(Assignment):
Go through the records and filter out every line lacking the word "phone"; copy the lines that remain.

(Working data):
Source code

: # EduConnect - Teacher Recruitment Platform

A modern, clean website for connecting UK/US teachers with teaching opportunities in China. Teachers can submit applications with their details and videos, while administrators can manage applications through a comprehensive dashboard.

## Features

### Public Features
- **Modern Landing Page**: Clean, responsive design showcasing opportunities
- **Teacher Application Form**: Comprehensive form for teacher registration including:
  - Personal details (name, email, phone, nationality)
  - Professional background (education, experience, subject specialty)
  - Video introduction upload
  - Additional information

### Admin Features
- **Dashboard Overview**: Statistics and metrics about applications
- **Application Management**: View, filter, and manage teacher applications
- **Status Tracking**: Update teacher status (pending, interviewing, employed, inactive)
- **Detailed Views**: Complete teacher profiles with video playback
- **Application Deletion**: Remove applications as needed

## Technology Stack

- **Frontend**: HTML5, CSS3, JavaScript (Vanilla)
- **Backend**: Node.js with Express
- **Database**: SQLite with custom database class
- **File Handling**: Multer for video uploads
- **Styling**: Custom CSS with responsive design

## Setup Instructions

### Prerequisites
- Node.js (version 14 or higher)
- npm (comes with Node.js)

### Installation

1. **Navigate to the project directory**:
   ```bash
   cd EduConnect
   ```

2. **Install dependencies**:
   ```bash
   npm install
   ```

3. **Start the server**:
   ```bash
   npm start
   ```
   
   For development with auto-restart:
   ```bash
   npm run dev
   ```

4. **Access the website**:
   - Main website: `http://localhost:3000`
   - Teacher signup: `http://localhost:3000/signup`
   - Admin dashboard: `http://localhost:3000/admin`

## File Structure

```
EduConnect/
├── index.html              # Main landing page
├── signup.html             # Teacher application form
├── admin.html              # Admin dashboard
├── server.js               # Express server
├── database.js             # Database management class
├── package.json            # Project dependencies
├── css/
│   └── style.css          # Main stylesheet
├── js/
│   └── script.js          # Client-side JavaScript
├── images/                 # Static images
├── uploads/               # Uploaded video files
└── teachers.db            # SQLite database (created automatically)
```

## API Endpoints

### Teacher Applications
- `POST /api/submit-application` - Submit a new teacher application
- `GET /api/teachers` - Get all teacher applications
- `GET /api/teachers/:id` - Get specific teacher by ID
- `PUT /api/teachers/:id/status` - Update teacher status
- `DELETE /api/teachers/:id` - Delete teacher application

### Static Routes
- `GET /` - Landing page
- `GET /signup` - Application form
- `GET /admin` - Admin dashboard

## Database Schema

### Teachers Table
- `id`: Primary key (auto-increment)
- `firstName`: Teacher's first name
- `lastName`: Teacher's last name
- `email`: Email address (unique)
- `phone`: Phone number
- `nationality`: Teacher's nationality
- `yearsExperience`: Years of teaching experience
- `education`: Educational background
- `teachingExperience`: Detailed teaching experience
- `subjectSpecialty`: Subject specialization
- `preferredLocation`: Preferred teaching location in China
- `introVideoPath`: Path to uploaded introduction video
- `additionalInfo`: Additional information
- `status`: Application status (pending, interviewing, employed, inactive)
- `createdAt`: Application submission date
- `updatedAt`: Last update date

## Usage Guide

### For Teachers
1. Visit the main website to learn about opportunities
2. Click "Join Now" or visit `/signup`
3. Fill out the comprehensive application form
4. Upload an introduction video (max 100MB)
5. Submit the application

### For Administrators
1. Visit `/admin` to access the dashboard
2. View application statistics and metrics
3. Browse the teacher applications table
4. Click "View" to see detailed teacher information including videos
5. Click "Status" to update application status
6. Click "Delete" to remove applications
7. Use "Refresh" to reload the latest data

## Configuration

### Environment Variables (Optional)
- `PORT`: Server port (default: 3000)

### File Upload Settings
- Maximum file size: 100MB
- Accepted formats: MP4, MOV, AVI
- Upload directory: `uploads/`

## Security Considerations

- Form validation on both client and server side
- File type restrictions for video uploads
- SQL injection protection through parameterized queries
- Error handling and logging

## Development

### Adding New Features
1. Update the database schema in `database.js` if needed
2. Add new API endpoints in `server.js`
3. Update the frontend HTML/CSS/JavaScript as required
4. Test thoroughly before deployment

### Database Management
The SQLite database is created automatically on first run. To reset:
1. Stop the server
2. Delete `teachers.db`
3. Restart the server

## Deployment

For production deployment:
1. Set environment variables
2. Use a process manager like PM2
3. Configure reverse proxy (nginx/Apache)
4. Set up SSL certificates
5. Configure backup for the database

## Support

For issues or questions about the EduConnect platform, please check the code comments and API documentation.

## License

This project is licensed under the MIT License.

(Worked solution):
  - Personal details (name, email, phone, nationality)
- `phone`: Phone number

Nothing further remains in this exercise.